The USD/CAD pushed to record lows again today. I hope some, if not all of you are still in the trade. The money I manage is still enjoying a great run on this pair and will account for nearly a 10% move on the entire balance for the month. I'm good with that.
Now the concerns, the Fed announces rate decisions this week and my anticipation is obviously a rate cut, me and the rest of the bond commnunity. If you want a glipse of what is coming based on the bond trader's perspective (which I might add is very effective), check the CBOT for the 30 day fed funds rate.
07Oct 95.2550 4 3/4%
07Nov 95.4900 4 1/2%
07Dec 95.6100 4 3/8%
08Jan 95.6650 4 3/8%
08Feb 95.7900 4 3/16%
08Mar 95.8350 4 3/16%
08Apr 95.8950 4 1/8%
08May 95.9600 4 %
The Fed cuts rates in 1/4% or 25 basis point increments. With that in mind the expected rate should be near 4 1/4% by first quarter next year. We are not dealing with just one rate cut but many.
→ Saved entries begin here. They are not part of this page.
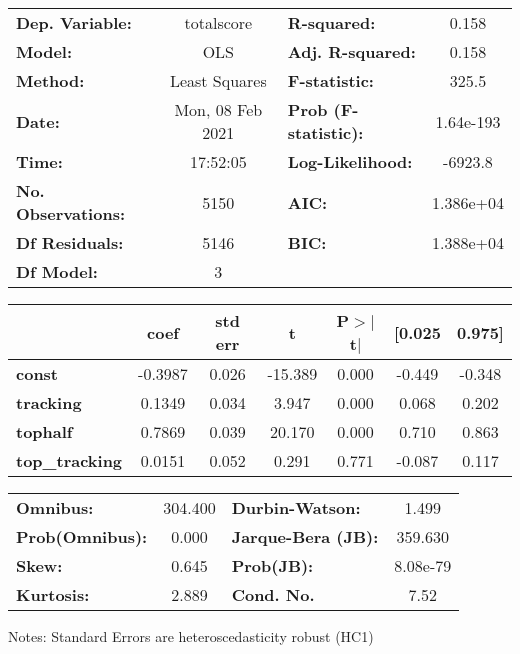 \begin{center}
\begin{tabular}{lclc}
\toprule
\textbf{Dep. Variable:}    &    totalscore    & \textbf{  R-squared:         } &     0.158   \\
\textbf{Model:}            &       OLS        & \textbf{  Adj. R-squared:    } &     0.158   \\
\textbf{Method:}           &  Least Squares   & \textbf{  F-statistic:       } &     325.5   \\
\textbf{Date:}             & Mon, 08 Feb 2021 & \textbf{  Prob (F-statistic):} & 1.64e-193   \\
\textbf{Time:}             &     17:52:05     & \textbf{  Log-Likelihood:    } &   -6923.8   \\
\textbf{No. Observations:} &        5150      & \textbf{  AIC:               } & 1.386e+04   \\
\textbf{Df Residuals:}     &        5146      & \textbf{  BIC:               } & 1.388e+04   \\
\textbf{Df Model:}         &           3      & \textbf{                     } &             \\
\bottomrule
\end{tabular}
\begin{tabular}{lcccccc}
                       & \textbf{coef} & \textbf{std err} & \textbf{t} & \textbf{P$> |$t$|$} & \textbf{[0.025} & \textbf{0.975]}  \\
\midrule
\textbf{const}         &      -0.3987  &        0.026     &   -15.389  &         0.000        &       -0.449    &       -0.348     \\
\textbf{tracking}      &       0.1349  &        0.034     &     3.947  &         0.000        &        0.068    &        0.202     \\
\textbf{tophalf}       &       0.7869  &        0.039     &    20.170  &         0.000        &        0.710    &        0.863     \\
\textbf{top\_tracking} &       0.0151  &        0.052     &     0.291  &         0.771        &       -0.087    &        0.117     \\
\bottomrule
\end{tabular}
\begin{tabular}{lclc}
\textbf{Omnibus:}       & 304.400 & \textbf{  Durbin-Watson:     } &    1.499  \\
\textbf{Prob(Omnibus):} &   0.000 & \textbf{  Jarque-Bera (JB):  } &  359.630  \\
\textbf{Skew:}          &   0.645 & \textbf{  Prob(JB):          } & 8.08e-79  \\
\textbf{Kurtosis:}      &   2.889 & \textbf{  Cond. No.          } &     7.52  \\
\bottomrule
\end{tabular}
\end{center}

Notes: \newline
 [1] Standard Errors are heteroscedasticity robust (HC1)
This should all mean weaker dollar but I am expecting some volatile times over the next 2 weeks, possibly volatile like August and September again.
Two choices: Keep your stops really loose so you can ride out the storm and stick with the bigger trend or tighten your stops, get stopped out of your trades and wait for the wind to stop blowing. If you are more agressive, there could be a lot of scalp/intraday trades with the potential volatility.
Side note, GBP/CHF is still channeling in the same rough range.